How did you get involved with the Ocean project?
I’ve known Nick Marrett [founder & CEO] of Octtane for a number of years. About three years ago, he had this idea of doing a series of documentaries on the oceans. It was at the early, early stages and has grown from then, but I got excited about it. I’ve grown up on the water. I grew up in one of the suburbs of New York and I used to teach waterskiing and go sailing when I was a kid. And then I moved to California, still on the water, and New Zealand.
What’s the story thread in Ocean?
It’s about the oceans and people, really, and the societies that live and interact with them. It will be about things like fisheries, pollution, the acidification of the seas, among other subjects. We’re refining right now.
There is an author named Elizabeth Kolbert who I have been consulting with. She wrote the great New Yorker pieces on global warming. She’s won a number of prizes and has written a couple of books, and her approach is very much something I would like to emulate. She used history [as a storytelling device], but I’d like to use myth, because myth will enable me to draw people in through the collective subconsciousness that links humanity and the ocean. We’ll show people in dire situations that illustrate the issues we want to discuss.
Is Ocean the evolutionary child of Blue Planet or An Inconvenient Truth?
Blue Planet was really a naturalistic film – a wonderful series on the oceans and underwater life – but this is exploring scientific issues from the standpoint of societies, histories and cultures, so it differs in focus. An Inconvenient Truth is really well done, and the Al Gore lectures were great, but it was much more science-based. I want to get more into the people and societies living on the oceans, or interacting with the oceans, and how they are being affected. I think there are many stories that will draw people in that they can relate to.
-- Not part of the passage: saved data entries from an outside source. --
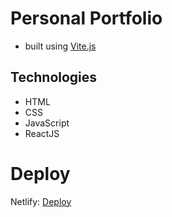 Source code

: # Personal Portfolio

- built using [Vite.js](https://vitejs.dev/)

## Technologies
- HTML
- CSS
- JavaScript
- ReactJS

# Deploy
Netlify: [Deploy](https://personal-portfolio-codebreaker518.netlify.app/)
Who’s advising on the project?
We have a great board of scientists, which includes Dr. Marcia McNutt, who is president and ceo of the Monterey Bay Aquarium Research Institute, and Dr. George N. Somero, director of the Hopkins Marine Station, as well as a guy named Peter Harrison who I’ve known for many years. Peter is the world’s foremost ornithologist and a wonderful storyteller and adventurer. We have been consulting with them, as well as other people. And we want to make it international, so we are expanding that group.
That globalism is certainly reflected in your decision to choose four different international directors to handle each of the episodes. Have you made any choices yet?
I have some specific people in mind, but I haven’t finished negotiating with them. I have a number of candidates, but I want well-known directors who are interested in this area.
What’s your timeline?
This year will be devoted to developing the screenplays, putting together the production plan, and making our distribution deals. And then, by the end of this year, we’ll be starting pre-production so that we can finish the films and the documentaries by the end of 2008, for broadcast in late 2008, or early 2009.
Which broadcasters are involved?
We have one significant broadcaster who is making a major contribution to us for development, and we have a number of others we’re talking to.
What’s a ‘win’ for this project?
The win is to really draw a large audience, to bring them in, because it will be an entertaining piece, and will educate them in these issues so that they are more conscious of what’s happening, and of what the consequences of our actions or inactions are. But, really, it has to be done in a way that’s engaging and entertaining, so the goal is very much to entertain an audience and draw them to these programs and these issues.
This is your first non-fiction project – how does it differ from working on fiction?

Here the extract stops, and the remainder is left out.